Nestlé has reported a 4.3% rise in organic sales for the first quarter, to CHF 20.8bn. This was driven by a 4.7% increase in volumes, as pricing fell 0.4%.
Coronavirus is severely affecting Nestlé's out-of-home and food service customers - although the majority of markets saw significant growth in March because of stockpiling. The group is maintaining its original full year guidance, and expects further improvements in organic sales and underlying operating margins.
The shares rose 1.3% following the announcement.
Customers stockpiled as coronavirus and government restrictions spread in March. So it's no huge surprise the KitKat and Nescafe maker benefited.
But we think the group has some individual features to shout about too.
The first is a successful volume-led approach to sales, which we tend to prefer over relying on price increases. That's helped deliver underlying sales growth of at least 2% for over 20 years, with dividends increasing every year over that timeframe too. Even in these unusual times, not all Nestlé's rival consumer groups have managed to capitalise on the increased demand.
Crucially, the group thinks sales will hold up for the remainder of the year. With margins set to improve too, earnings per share will be taken along for the ride. We should say though that it's still too early to be sure about what's going to happen, and it's not all peachy.
There's long been pressure on prices, which reflects a lack of brand power potency in the wider industry. The volume-centred approach means Nestle is better placed to tackle this dilemma than some other groups, but any major downward pressure on price tags wouldn't be the best news. A bigger problem would be a generally less brand- loyal customer base.
Nestle's modus operandi relies on a research and development spend of CHF 1.7bn, providing firepower to create new products and varieties.

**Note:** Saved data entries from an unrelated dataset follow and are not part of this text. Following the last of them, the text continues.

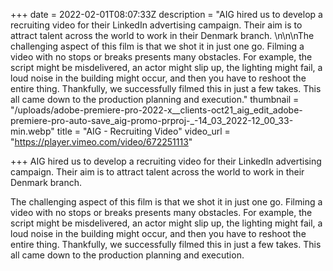 +++
date = 2022-02-01T08:07:33Z
description = "AIG hired us to develop a recruiting video for their LinkedIn advertising campaign. Their aim is to attract talent across the world to work in their Denmark branch. \n\n\nThe challenging aspect of this film is that we shot it in just one go. Filming a video with no stops or breaks presents many obstacles. For example, the script might be misdelivered, an actor might slip up, the lighting might fail, a loud noise in the building might occur, and then you have to reshoot the entire thing. Thankfully, we successfully filmed this in just a few takes. This all came down to the production planning and execution."
thumbnail = "/uploads/adobe-premiere-pro-2022-x__clients-oct21_aig_edit_adobe-premiere-pro-auto-save_aig-promo-prproj-_-14_03_2022-12_00_33-min.webp"
title = "AIG - Recruiting Video"
video_url = "https://player.vimeo.com/video/672251113"

+++
AIG hired us to develop a recruiting video for their LinkedIn advertising campaign. Their aim is to attract talent across the world to work in their Denmark branch. 

The challenging aspect of this film is that we shot it in just one go. Filming a video with no stops or breaks presents many obstacles. For example, the script might be misdelivered, an actor might slip up, the lighting might fail, a loud noise in the building might occur, and then you have to reshoot the entire thing. Thankfully, we successfully filmed this in just a few takes. This all came down to the production planning and execution.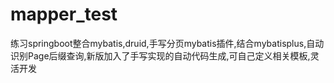 # mapper_test
练习springboot整合mybatis,druid,手写分页mybatis插件,结合mybatisplus,自动识别Page后缀查询,新版加入了手写实现的自动代码生成,可自己定义相关模板,灵活开发
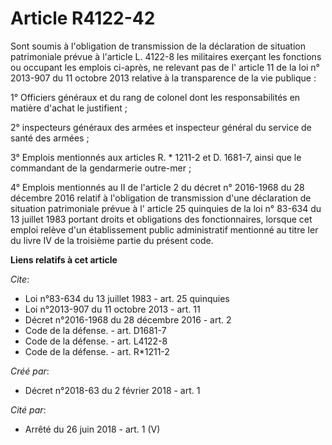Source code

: # Article R4122-42

Sont soumis à l'obligation de transmission de la déclaration de situation patrimoniale prévue à l'article L. 4122-8 les
militaires exerçant les fonctions ou occupant les emplois ci-après, ne relevant pas de l' article 11 de la loi n° 2013-907 du
11 octobre 2013  relative à la transparence de la vie publique : 

1° Officiers généraux et du rang de colonel dont les responsabilités en matière d'achat le justifient ; 

2° inspecteurs généraux des armées et inspecteur général du service de santé des armées ; 

3° Emplois mentionnés aux articles R. * 1211-2 et D. 1681-7, ainsi que le commandant de la gendarmerie outre-mer ; 

4° Emplois mentionnés au  II de l'article 2 du décret n° 2016-1968 du 28 décembre 2016  relatif à l'obligation de
transmission d'une déclaration de situation patrimoniale prévue à l' article 25 quinquies de la loi n° 83-634 du 13 juillet
1983  portant droits et obligations des fonctionnaires, lorsque cet emploi relève d'un établissement public administratif
mentionné au titre Ier du livre IV de la troisième partie du présent code.

**Liens relatifs à cet article**

_Cite_:

  - Loi n°83-634 du 13 juillet 1983 - art. 25 quinquies
  - Loi n°2013-907 du 11 octobre 2013 - art. 11
  - Décret n°2016-1968 du 28 décembre 2016 - art. 2
  - Code de la défense. - art. D1681-7
  - Code de la défense. - art. L4122-8
  - Code de la défense. - art. R*1211-2

_Créé par_:

  - Décret n°2018-63 du 2 février 2018 - art. 1

_Cité par_:

  - Arrêté du 26 juin 2018 - art. 1 (V)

Once innovations are established, the marketing and admin budget of almost CHF 20bn ensures they're front and centre of consumers' mind, which in turn encourages reliable revenues. Extra sales boost profits, and profits can be paid out as dividends or reinvested in next year's products. The cycle can start again.
Attempts to streamline the business means Nestle is now focussed on the core food, beverage and nutritional health products. However, what it means for the group's 23% shareholding in L'Oreal remains to be seen.
Overall Nestle is well placed, and we don't have worries about it surviving the current disruption. The priority from here will be protecting its brands and continuing to harness the strong demand for its products. The shares change hands for 23.1 times expected earnings, which is a vote of confidence from the market, but also means the shares could fall hard if progress disappoints.
At the time of writing the shares offer a prospective yield of 1.8%, but remember this isn't guaranteed.
First quarter trading details (underlying)
Nestlé's largest division, the Americas, saw sales rise 7.4% to CHF 8.3bn. That reflects a 7.9% increase in volumes, which offset a 0.5% decline in average prices. The largest contributor to growth was Purina PetCare, which sold well online. Frozen food posted high single-digit growth.
Asia, Oceania and Africa saw sales decline 4.6% to CHF 5bn. That came as pricing remained flat and volumes fell. Performance was led by double-digit declines in China as a result of lockdowns. South East Asia saw solid growth in the period.
There was a more positive result in the Europe, Middle-East and North Africa region, where sales were up 7.1% to CHF 5.3bn. Again this was driven by a strong uplift in volumes, with prices down 1.1%. Germany, Russia, Israel and Spain saw particularly strong growth, and there were market share gains across most products and geographies.
Prepared dishes and cooking aids, coffee, Purina PetCare and infant nutrition reported double-digit growth. Water saw sales fall, reflecting declines in out-of-home spending.
Sales in the other businesses rose 8.5% to CHF 2.2bn. Nespresso saw mid-single-digit growth, although boutique closures meant sales declined in Europe.
In response to coronavirus Nestlé is extending payment terms, suspending rental fees for coffee machines and offering some free products. The total value of this initiative is expected to be around CHF 500m.
The sale of the U.S. ice cream business for $4bn completed on January 31, 2020. The sale of a 60% stake in the Herta charcuterie is expected to close in the first half of 2020. The group is considering a sale of its Yinlu peanut milk and canned rice porridge business in China.
Nestlé expects underlying earnings per share to increase year-on-year in 2020.
Unless otherwise stated estimates, including prospective yields, are a consensus of analyst forecasts provided by Thomson Reuters. These estimates are not a reliable indicator of future performance.